◆ DIRECTIONS FOR THIS TASK ◆
A complete, word-for-word restatement of the entries is needed.

◆ RECORD SET ◆
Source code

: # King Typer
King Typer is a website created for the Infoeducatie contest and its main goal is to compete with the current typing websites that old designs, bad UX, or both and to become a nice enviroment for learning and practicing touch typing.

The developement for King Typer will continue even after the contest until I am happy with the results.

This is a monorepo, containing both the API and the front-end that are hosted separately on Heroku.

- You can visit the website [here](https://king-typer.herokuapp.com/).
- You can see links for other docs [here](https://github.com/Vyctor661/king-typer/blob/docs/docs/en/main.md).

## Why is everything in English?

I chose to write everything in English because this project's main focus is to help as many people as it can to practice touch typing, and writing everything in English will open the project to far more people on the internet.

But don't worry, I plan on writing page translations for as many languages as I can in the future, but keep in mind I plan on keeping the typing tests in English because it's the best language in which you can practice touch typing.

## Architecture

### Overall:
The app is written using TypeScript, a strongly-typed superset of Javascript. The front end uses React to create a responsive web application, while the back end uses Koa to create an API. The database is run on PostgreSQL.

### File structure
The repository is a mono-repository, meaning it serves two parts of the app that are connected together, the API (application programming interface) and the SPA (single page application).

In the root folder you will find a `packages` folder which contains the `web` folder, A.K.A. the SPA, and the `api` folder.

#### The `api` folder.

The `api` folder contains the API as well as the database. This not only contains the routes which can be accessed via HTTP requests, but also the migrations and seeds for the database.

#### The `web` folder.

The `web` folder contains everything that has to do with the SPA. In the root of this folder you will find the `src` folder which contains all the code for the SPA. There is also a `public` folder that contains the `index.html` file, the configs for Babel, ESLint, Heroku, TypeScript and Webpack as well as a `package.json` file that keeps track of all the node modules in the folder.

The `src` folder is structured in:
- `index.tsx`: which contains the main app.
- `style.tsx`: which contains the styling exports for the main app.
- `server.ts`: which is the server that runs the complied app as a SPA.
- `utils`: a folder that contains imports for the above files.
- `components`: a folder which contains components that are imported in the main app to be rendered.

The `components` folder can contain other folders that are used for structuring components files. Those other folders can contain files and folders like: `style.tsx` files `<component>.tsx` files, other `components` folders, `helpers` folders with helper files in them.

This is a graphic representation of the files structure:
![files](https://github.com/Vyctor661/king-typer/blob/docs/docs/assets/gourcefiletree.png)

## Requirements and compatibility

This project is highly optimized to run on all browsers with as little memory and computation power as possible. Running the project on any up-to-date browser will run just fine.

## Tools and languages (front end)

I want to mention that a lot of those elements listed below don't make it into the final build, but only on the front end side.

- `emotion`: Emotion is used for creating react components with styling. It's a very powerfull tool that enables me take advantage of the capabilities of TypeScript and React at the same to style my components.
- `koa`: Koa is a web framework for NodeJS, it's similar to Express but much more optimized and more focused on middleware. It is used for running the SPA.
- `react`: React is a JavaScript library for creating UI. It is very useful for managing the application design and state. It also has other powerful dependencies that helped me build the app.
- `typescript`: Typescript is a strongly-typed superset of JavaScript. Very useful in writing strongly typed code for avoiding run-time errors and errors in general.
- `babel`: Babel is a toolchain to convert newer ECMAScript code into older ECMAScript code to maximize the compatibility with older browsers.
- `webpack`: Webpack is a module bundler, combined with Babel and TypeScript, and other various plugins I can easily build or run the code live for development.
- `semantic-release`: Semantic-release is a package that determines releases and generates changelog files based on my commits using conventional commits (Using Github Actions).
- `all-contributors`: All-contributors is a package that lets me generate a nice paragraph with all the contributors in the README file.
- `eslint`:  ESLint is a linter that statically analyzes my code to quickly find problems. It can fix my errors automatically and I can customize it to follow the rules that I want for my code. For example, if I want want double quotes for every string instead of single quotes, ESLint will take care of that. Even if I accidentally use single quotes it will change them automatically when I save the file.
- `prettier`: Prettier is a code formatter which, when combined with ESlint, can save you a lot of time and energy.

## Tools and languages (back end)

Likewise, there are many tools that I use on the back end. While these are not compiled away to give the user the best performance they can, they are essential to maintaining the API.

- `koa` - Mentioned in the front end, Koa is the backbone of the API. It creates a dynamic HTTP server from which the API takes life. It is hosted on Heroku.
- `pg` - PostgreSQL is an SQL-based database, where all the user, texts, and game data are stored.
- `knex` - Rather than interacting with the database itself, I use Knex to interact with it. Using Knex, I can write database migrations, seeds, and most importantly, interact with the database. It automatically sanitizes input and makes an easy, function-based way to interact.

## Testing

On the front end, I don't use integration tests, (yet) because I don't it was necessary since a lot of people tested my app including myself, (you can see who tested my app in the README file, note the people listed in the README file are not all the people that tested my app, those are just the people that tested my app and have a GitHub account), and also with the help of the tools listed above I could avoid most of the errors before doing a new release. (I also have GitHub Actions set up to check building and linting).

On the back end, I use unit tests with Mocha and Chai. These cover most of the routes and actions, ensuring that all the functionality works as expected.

◆ ANSWER TO THIS PROBLEM ◆
Source code

: # King Typer
King Typer is a website created for the Infoeducatie contest and its main goal is to compete with the current typing websites that old designs, bad UX, or both and to become a nice enviroment for learning and practicing touch typing.

The developement for King Typer will continue even after the contest until I am happy with the results.

This is a monorepo, containing both the API and the front-end that are hosted separately on Heroku.

- You can visit the website [here](https://king-typer.herokuapp.com/).
- You can see links for other docs [here](https://github.com/Vyctor661/king-typer/blob/docs/docs/en/main.md).

## Why is everything in English?

I chose to write everything in English because this project's main focus is to help as many people as it can to practice touch typing, and writing everything in English will open the project to far more people on the internet.

But don't worry, I plan on writing page translations for as many languages as I can in the future, but keep in mind I plan on keeping the typing tests in English because it's the best language in which you can practice touch typing.

## Architecture

### Overall:
The app is written using TypeScript, a strongly-typed superset of Javascript. The front end uses React to create a responsive web application, while the back end uses Koa to create an API. The database is run on PostgreSQL.

### File structure
The repository is a mono-repository, meaning it serves two parts of the app that are connected together, the API (application programming interface) and the SPA (single page application).

In the root folder you will find a `packages` folder which contains the `web` folder, A.K.A. the SPA, and the `api` folder.

#### The `api` folder.

The `api` folder contains the API as well as the database. This not only contains the routes which can be accessed via HTTP requests, but also the migrations and seeds for the database.

#### The `web` folder.

The `web` folder contains everything that has to do with the SPA. In the root of this folder you will find the `src` folder which contains all the code for the SPA. There is also a `public` folder that contains the `index.html` file, the configs for Babel, ESLint, Heroku, TypeScript and Webpack as well as a `package.json` file that keeps track of all the node modules in the folder.

The `src` folder is structured in:
- `index.tsx`: which contains the main app.
- `style.tsx`: which contains the styling exports for the main app.
- `server.ts`: which is the server that runs the complied app as a SPA.
- `utils`: a folder that contains imports for the above files.
- `components`: a folder which contains components that are imported in the main app to be rendered.

The `components` folder can contain other folders that are used for structuring components files. Those other folders can contain files and folders like: `style.tsx` files `<component>.tsx` files, other `components` folders, `helpers` folders with helper files in them.

This is a graphic representation of the files structure:
![files](https://github.com/Vyctor661/king-typer/blob/docs/docs/assets/gourcefiletree.png)

## Requirements and compatibility

This project is highly optimized to run on all browsers with as little memory and computation power as possible. Running the project on any up-to-date browser will run just fine.

## Tools and languages (front end)

I want to mention that a lot of those elements listed below don't make it into the final build, but only on the front end side.

- `emotion`: Emotion is used for creating react components with styling. It's a very powerfull tool that enables me take advantage of the capabilities of TypeScript and React at the same to style my components.
- `koa`: Koa is a web framework for NodeJS, it's similar to Express but much more optimized and more focused on middleware. It is used for running the SPA.
- `react`: React is a JavaScript library for creating UI. It is very useful for managing the application design and state. It also has other powerful dependencies that helped me build the app.
- `typescript`: Typescript is a strongly-typed superset of JavaScript. Very useful in writing strongly typed code for avoiding run-time errors and errors in general.
- `babel`: Babel is a toolchain to convert newer ECMAScript code into older ECMAScript code to maximize the compatibility with older browsers.
- `webpack`: Webpack is a module bundler, combined with Babel and TypeScript, and other various plugins I can easily build or run the code live for development.
- `semantic-release`: Semantic-release is a package that determines releases and generates changelog files based on my commits using conventional commits (Using Github Actions).
- `all-contributors`: All-contributors is a package that lets me generate a nice paragraph with all the contributors in the README file.
- `eslint`:  ESLint is a linter that statically analyzes my code to quickly find problems. It can fix my errors automatically and I can customize it to follow the rules that I want for my code. For example, if I want want double quotes for every string instead of single quotes, ESLint will take care of that. Even if I accidentally use single quotes it will change them automatically when I save the file.
- `prettier`: Prettier is a code formatter which, when combined with ESlint, can save you a lot of time and energy.

## Tools and languages (back end)

Likewise, there are many tools that I use on the back end. While these are not compiled away to give the user the best performance they can, they are essential to maintaining the API.

- `koa` - Mentioned in the front end, Koa is the backbone of the API. It creates a dynamic HTTP server from which the API takes life. It is hosted on Heroku.
- `pg` - PostgreSQL is an SQL-based database, where all the user, texts, and game data are stored.
- `knex` - Rather than interacting with the database itself, I use Knex to interact with it. Using Knex, I can write database migrations, seeds, and most importantly, interact with the database. It automatically sanitizes input and makes an easy, function-based way to interact.

## Testing

On the front end, I don't use integration tests, (yet) because I don't it was necessary since a lot of people tested my app including myself, (you can see who tested my app in the README file, note the people listed in the README file are not all the people that tested my app, those are just the people that tested my app and have a GitHub account), and also with the help of the tools listed above I could avoid most of the errors before doing a new release. (I also have GitHub Actions set up to check building and linting).

On the back end, I use unit tests with Mocha and Chai. These cover most of the routes and actions, ensuring that all the functionality works as expected.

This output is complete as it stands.